Dans un communiqué partagé le 29 juin, des organisations de la société civile togolaise ont recensé sept morts dont les corps ont été retrouvés dans des étendues d’eau à Lomé, et ont évoqué des « bastonnades », des « arrestations arbitraires de passants, de jeunes et de personnes âgées », et des « courses poursuites […] de jeunes, parfois d’enfants, obligés de se réfugier dans la lagune […] ».
Le communiqué mentionne également « des blessures par balles constatées sur les trois corps retrouvés dans la lagune de Bè le 27 juin, […] et des témoignages de résidants qui ont dit avoir entendu des tirs ».
« Toute la lumière doit être faite sur ces décès et sur le sort des personnes disparues. Les personnes détenues pour avoir exercé leur droit à la liberté d’expression et de rassemblement pacifique doivent être libérées, » a déclaré Fabien Offner, chercheur au bureau régional d’Amnesty International pour l’Afrique de l’Ouest et l’Afrique centrale.
Le gouvernement a annoncé le 29 juin que les corps retrouvés étaient ceux de personnes décédées par « noyade », invoquant « les résultats des analyses médico-légales ».
« Nous ignorons le nombre exact des personnes déférées et de celles encore en garde à vue », a expliqué à Amnesty International l’avocat Darius K. Atsoo, selon qui, à la date du 30 juin, 18 personnes arrêtées les 26, 27 et 28 juin avait été libérées et 31 personnes étaient maintenues en détention à la suite d’auditions devant le procureur de la République.
Le 2 juillet, au moins six personnes n’avaient pas été retrouvées par leurs proches, selon des témoignages.
Contexte
Depuis l’adoption d’une nouvelle constitution en avril 2024, le pouvoir est concentré entre les mains du président du Conseil des ministres, chef du parti majoritaire.
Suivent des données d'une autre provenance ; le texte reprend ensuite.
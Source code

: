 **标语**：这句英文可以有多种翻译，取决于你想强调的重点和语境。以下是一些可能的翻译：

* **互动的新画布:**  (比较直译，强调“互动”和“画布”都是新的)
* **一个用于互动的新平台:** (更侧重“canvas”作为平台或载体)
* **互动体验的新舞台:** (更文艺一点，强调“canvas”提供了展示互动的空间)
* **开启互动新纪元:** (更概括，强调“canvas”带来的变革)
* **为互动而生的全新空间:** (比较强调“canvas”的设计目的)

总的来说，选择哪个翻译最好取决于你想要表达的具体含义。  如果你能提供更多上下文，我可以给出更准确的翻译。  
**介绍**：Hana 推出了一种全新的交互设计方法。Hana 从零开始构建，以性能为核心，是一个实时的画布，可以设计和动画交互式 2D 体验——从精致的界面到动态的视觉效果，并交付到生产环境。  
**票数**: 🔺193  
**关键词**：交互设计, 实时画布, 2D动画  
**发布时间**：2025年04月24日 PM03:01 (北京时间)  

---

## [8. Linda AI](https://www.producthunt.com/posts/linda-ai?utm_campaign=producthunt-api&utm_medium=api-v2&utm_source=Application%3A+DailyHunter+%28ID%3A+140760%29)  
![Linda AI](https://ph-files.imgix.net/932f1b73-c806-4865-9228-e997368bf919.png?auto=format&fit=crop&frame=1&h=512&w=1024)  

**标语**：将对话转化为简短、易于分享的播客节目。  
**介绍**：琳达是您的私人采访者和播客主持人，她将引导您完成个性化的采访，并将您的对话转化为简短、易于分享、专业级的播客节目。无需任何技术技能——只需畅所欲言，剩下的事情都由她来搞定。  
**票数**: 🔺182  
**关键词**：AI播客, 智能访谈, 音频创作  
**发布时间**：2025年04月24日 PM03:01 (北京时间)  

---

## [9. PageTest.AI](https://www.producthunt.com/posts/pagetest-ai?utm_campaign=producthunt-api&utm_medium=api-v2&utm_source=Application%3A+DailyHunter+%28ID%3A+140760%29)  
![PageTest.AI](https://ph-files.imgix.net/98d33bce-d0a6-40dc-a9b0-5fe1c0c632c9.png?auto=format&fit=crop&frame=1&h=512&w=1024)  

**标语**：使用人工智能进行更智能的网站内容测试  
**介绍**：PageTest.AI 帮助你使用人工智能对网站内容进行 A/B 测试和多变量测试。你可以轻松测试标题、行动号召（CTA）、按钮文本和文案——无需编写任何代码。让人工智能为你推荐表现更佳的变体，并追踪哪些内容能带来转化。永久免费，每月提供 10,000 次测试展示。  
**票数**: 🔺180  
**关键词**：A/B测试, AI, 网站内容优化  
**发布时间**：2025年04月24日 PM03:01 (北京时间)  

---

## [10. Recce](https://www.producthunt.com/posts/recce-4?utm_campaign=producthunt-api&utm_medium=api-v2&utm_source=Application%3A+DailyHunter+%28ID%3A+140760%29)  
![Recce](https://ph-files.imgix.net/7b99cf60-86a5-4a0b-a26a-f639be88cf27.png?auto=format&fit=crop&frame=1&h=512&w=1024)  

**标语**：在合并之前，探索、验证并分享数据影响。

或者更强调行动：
L’ancien président Faure Gnassingbé, au pouvoir depuis la mort de son père en 2005, a accédé à cette fonction le 3 mai 2025.
Ces dernières années, les autorités togolaises ont régulièrement interdit des manifestations pacifiques et des réunions de partis politiques et organisations de la société civile, et réprimé la liberté d’expression et de réunion pacifique, y compris en condamnant des journalistes à des peines de prison ferme.